Ford designers could one day trade in their pens and paper for a totally three-dimensional and virtual reality experience. The automaker shared Tuesday that it is testing a 3D and VR design experience from a company called Gravity Sketch.

The collaboration is the first of its kind, according to Ford, and immerses the designer in the car he or she sketches. Instead of starting with a 2D sketch that's turned into a 3D model, Gravity Sketch puts designers in the car as they create it. A headset creates the VR world around the designer, while controllers and gestures imitate sketching movements in the VR world. The designer can look at the car in 3D from any angle, scale it up or down, and even climb inside to understand how a certain style element could affect another area, or ensure a certain piece of the interior functions best for passengers.

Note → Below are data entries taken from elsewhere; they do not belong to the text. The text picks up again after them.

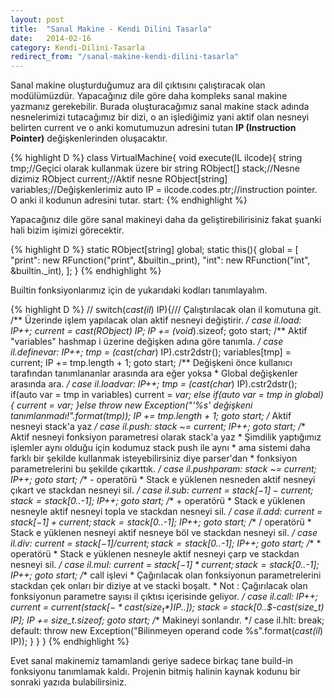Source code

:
 ```yaml
---
layout: post
title:  "Sanal Makine - Kendi Dilini Tasarla"
date:   2014-02-16
category: Kendi-Dilini-Tasarla
redirect_from: "/sanal-makine-kendi-dilini-tasarla"
---
```


Sanal makine oluşturduğumuz ara dil çıktısını çalıştıracak olan modülümüzdür. Yapacağınız dile göre daha kompleks sanal makine yazmanız gerekebilir. Burada oluşturacağımız sanal makine stack adında nesnelerimizi tutacağımız bir dizi, o an işlediğimiz yani aktif olan nesneyi belirten current ve o anki komutumuzun adresini tutan **IP (Instruction Pointer)** değişkenlerinden oluşacaktır.

{% highlight D %}
class VirtualMachine{
	void execute(IL ilcode){
		string tmp;//Geçici olarak kullanmak üzere bir string
		RObject[] stack;//Nesne dizimiz
		RObject current;//Aktif nesne
		RObject[string] variables;//Değişkenlerimiz
		auto IP = ilcode.codes.ptr;//instruction pointer. O anki il kodunun adresini tutar.
		start:
{% endhighlight %}

Yapacağınız dile göre sanal makineyi daha da geliştirebilirisiniz fakat şuanki hali bizim işimizi görecektir.

{% highlight D %}
	static RObject[string] global;
	static this(){
		global = [
			"print": new RFunction("print", &builtin._print),
			"int": new RFunction("int", &builtin._int),
		];
	}
{% endhighlight %}

Builtin fonksiyonlarımız için de yukarıdaki kodları tanımlayalım.

{% highlight D %}
//
		switch(*cast(il*) IP){/// Çalıştırılacak olan il komutuna git.
			/** Üzerinde işlem yapılacak olan aktif nesneyi değiştirir.  */
			case il.load: IP++;
				current = *cast(RObject*) IP;
				IP += (void*).sizeof;
				goto start;
			/** Aktif "variables" hashmap i üzerine değişken adına göre tanımla.  */
			case il.definevar: IP++;
				tmp = (cast(char*) IP).cstr2dstr();
				variables[tmp] = current;
				IP += tmp.length + 1;
				goto start;
			/** Değişkeni önce kullanıcı tarafından tanımlananlar arasında ara eğer yoksa
			 *  Global değişkenler arasında ara.
			 */
			case il.loadvar: IP++;
				tmp = (cast(char*) IP).cstr2dstr();
				if(auto var = tmp in variables)
					current = *var;
				else if(auto var = tmp in global){
					current = *var;
				}else throw new Exception("'%s' değişkeni tanımlanmadı!".format(tmp));
				IP += tmp.length + 1;
				goto start;
			/** Aktif nesneyi stack'a yaz */
			case il.push:
				stack ~= current;
				IP++;
				goto start;
			/** Aktif nesneyi fonksiyon parametresi olarak stack'a yaz
			 *  Şimdilik yaptığımız işlemler aynı olduğu için kodumuz stack push ile aynı
			 *  ama sistemi daha farklı bir şekilde kullanmak isteyebilirsiniz diye parser'dan
			 *  fonksiyon parametrelerini bu şekilde çıkarttık.
			 */
			case il.pushparam:
				stack ~= current;
				IP++;
				goto start;
			/** - operatörü
			 *  Stack e yüklenen nesneden aktif nesneyi çıkart ve stackdan nesneyi sil.
			 */
			case il.sub:
				current = stack[$-1] - current;
				stack = stack[0..$-1];
				IP++;
				goto start;
			/** + operatörü
			 *  Stack e yüklenen nesneyle aktif nesneyi topla ve stackdan nesneyi sil.
			 */
			case il.add:
				current = stack[$-1] + current;
				stack = stack[0..$-1];
				IP++;
				goto start;
			/** / operatörü
			 *  Stack e yüklenen nesneyi aktif nesneye böl ve stackdan nesneyi sil.
			 */
			case il.div:
				current = stack[$-1] / current;
				stack = stack[0..$-1];
				IP++;
				goto start;
			/** * operatörü
			 *  Stack e yüklenen nesneyle aktif nesneyi çarp ve stackdan nesneyi sil.
			 */
			case il.mul:
				current = stack[$-1] * current;
				stack = stack[0..$-1];
				IP++;
				goto start;
			/** call işlevi
			 *  Çağırılacak olan fonksiyonun parametrelerini stackdan çek onları bir diziye at ve stacki boşalt.
			 *  Not : Çağırılacak olan fonksiyonun parametre sayısı il çıktısı içerisinde geliyor.
			 */
			case il.call: IP++;
				current = current(stack[$-*cast(size_t*) IP..$]);
				stack = stack[0..$-*cast(size_t*) IP];
				IP += size_t.sizeof;
				goto start;
			/** Makineyi sonlandır. */
			case il.hlt: break;
			default:
				throw new Exception("Bilinmeyen operand code %s".format(*cast(il*) IP));
		}
	}
}
{% endhighlight %}

Evet sanal makinemiz tamamlandı geriye sadece birkaç tane build-in fonksiyonu tanımlamak kaldı. Projenin bitmiş halinin kaynak kodunu bir sonraki yazıda bulabilirsiniz.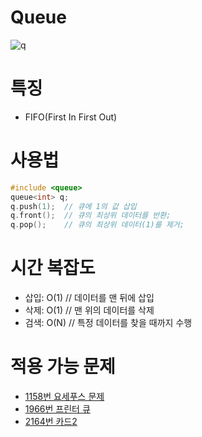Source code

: # Queue

![q](https://user-images.githubusercontent.com/55429912/116702210-c9ab4280-aa03-11eb-9da3-e12f0aaaf9bb.png)

# 특징
- FIFO(First In First Out)

# 사용법

```C++
#include <queue>    
queue<int> q;
q.push(1);  // 큐에 1의 값 삽입
q.front();  // 큐의 최상위 데이터를 반환;
q.pop();    // 큐의 최상위 데이터(1)를 제거;      
```

# 시간 복잡도
- 삽입: O(1)  // 데이터를 맨 뒤에 삽입
- 삭제: O(1)  // 맨 위의 데이터를 삭제
- 검색: O(N)  // 특정 데이터를 찾을 때까지 수행

# 적용 가능 문제 
- <a href = https://www.acmicpc.net/problem/1158 >1158번 요세푸스 문제</a> 
- <a href = https://www.acmicpc.net/problem/1966 >1966번 프린터 큐</a> 
- <a href = https://www.acmicpc.net/problem/2164 >2164번 카드2</a>  
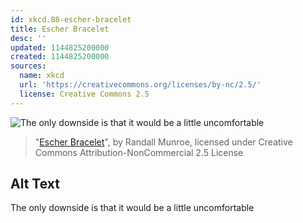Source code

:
 ```yaml
---
id: xkcd.88-escher-bracelet
title: Escher Bracelet
desc: ''
updated: 1144825200000
created: 1144825200000
sources:
  name: xkcd
  url: 'https://creativecommons.org/licenses/by-nc/2.5/'
  license: Creative Commons 2.5
---
```

![The only downside is that it would be a little uncomfortable](https://imgs.xkcd.com/comics/escher_wristband.jpg)
> "[Escher Bracelet](https://xkcd.com/88/)", by Randall Munroe, licensed under Creative Commons Attribution-NonCommercial 2.5 License

## Alt Text
The only downside is that it would be a little uncomfortable

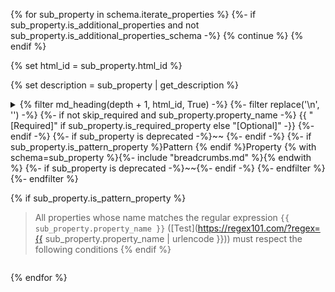 {% for sub_property in schema.iterate_properties %}
  {%- if sub_property.is_additional_properties and not sub_property.is_additional_properties_schema -%}
    {% continue %}
  {% endif %}

  {% set html_id = sub_property.html_id %}

  {% set description = sub_property | get_description %}
<details>
<summary>
  {% filter md_heading(depth + 1, html_id, True) -%}
    {%- filter replace('\n', '') -%}
      {%- if not skip_required and sub_property.property_name -%}
        {{ "[Required]" if sub_property.is_required_property else "[Optional]" -}}
      {%- endif -%}
      {%- if sub_property is deprecated  -%}~~ {%- endif -%}
      {%- if sub_property.is_pattern_property %}Pattern {% endif %}Property {% with schema=sub_property %}{%- include "breadcrumbs.md" %}{% endwith %}
      {%- if sub_property is deprecated -%}~~{%- endif -%}
    {%- endfilter %}
  {%- endfilter %}
  
  {% if sub_property.is_pattern_property %}
> All properties whose name matches the regular expression
```{{ sub_property.property_name }}``` ([Test](https://regex101.com/?regex={{ sub_property.property_name | urlencode }}))
must respect the following conditions
  {% endif %}

</summary>
<blockquote>

  {% with schema=sub_property, skip_headers=False, depth=depth+1 %}
    {% include "content.md" %}
  {% endwith %}

</blockquote>
</details>

{% endfor %}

Ford Gravity Sketch 3D and VR design tool

Ford Gravity Sketch 3D and VR design tool

Most importantly, the process takes a few hours compared to a few weeks. The traditional design process starts in 2D, gets scanned to create a high-resolution drawing, then is translated using computer-aided design to create a 3D model. It means designers have to be careful about what they push forward to full-scale 3D modeling since it takes so long and remains a tedious system. With Gravity Sketch, 3D is the initial output, and an imperfection or mistake can be taken care of on the spot without much stress. Ford believes the technology could help slash development time for new vehicles and skip the strenuous 2D to 3D modeling transition.

And there's nothing quite like viewing a potential vehicle design at whatever desired scale in 3D, especially if that scale is 1:1.

Ford has deployed the technology at five of its design studios around the world for testing. Dozens of designers will have a shot to experience the technology and trial real-time co-creation and collaboration with other studios. Gravity Sketch said it's committed to working with Ford to hone the technology.

Soon, pens and paper could be a thing of the past for these designers.